Segment Start: PROVIDED MATERIAL
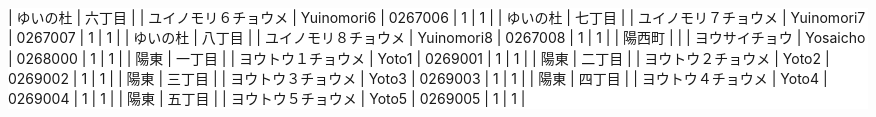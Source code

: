 | ゆいの杜 | 六丁目 |  | ユイノモリ６チョウメ | Yuinomori6 | 0267006 | 1 | 1 |
| ゆいの杜 | 七丁目 |  | ユイノモリ７チョウメ | Yuinomori7 | 0267007 | 1 | 1 |
| ゆいの杜 | 八丁目 |  | ユイノモリ８チョウメ | Yuinomori8 | 0267008 | 1 | 1 |
| 陽西町 |  |  | ヨウサイチョウ | Yosaicho | 0268000 | 1 | 1 |
| 陽東 | 一丁目 |  | ヨウトウ１チョウメ | Yoto1 | 0269001 | 1 | 1 |
| 陽東 | 二丁目 |  | ヨウトウ２チョウメ | Yoto2 | 0269002 | 1 | 1 |
| 陽東 | 三丁目 |  | ヨウトウ３チョウメ | Yoto3 | 0269003 | 1 | 1 |
| 陽東 | 四丁目 |  | ヨウトウ４チョウメ | Yoto4 | 0269004 | 1 | 1 |
| 陽東 | 五丁目 |  | ヨウトウ５チョウメ | Yoto5 | 0269005 | 1 | 1 |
Segment End: PROVIDED MATERIAL
### DIRECTIONS FOR THIS TASK
The entries above need to be repeated in full, word for word. Skip the images.

### ANSWER SECTION
Source code

: | ゆいの杜 | 六丁目 |  | ユイノモリ６チョウメ | Yuinomori6 | 0267006 | 1 | 1 |
| ゆいの杜 | 七丁目 |  | ユイノモリ７チョウメ | Yuinomori7 | 0267007 | 1 | 1 |
| ゆいの杜 | 八丁目 |  | ユイノモリ８チョウメ | Yuinomori8 | 0267008 | 1 | 1 |
| 陽西町 |  |  | ヨウサイチョウ | Yosaicho | 0268000 | 1 | 1 |
| 陽東 | 一丁目 |  | ヨウトウ１チョウメ | Yoto1 | 0269001 | 1 | 1 |
| 陽東 | 二丁目 |  | ヨウトウ２チョウメ | Yoto2 | 0269002 | 1 | 1 |
| 陽東 | 三丁目 |  | ヨウトウ３チョウメ | Yoto3 | 0269003 | 1 | 1 |
| 陽東 | 四丁目 |  | ヨウトウ４チョウメ | Yoto4 | 0269004 | 1 | 1 |
| 陽東 | 五丁目 |  | ヨウトウ５チョウメ | Yoto5 | 0269005 | 1 | 1 |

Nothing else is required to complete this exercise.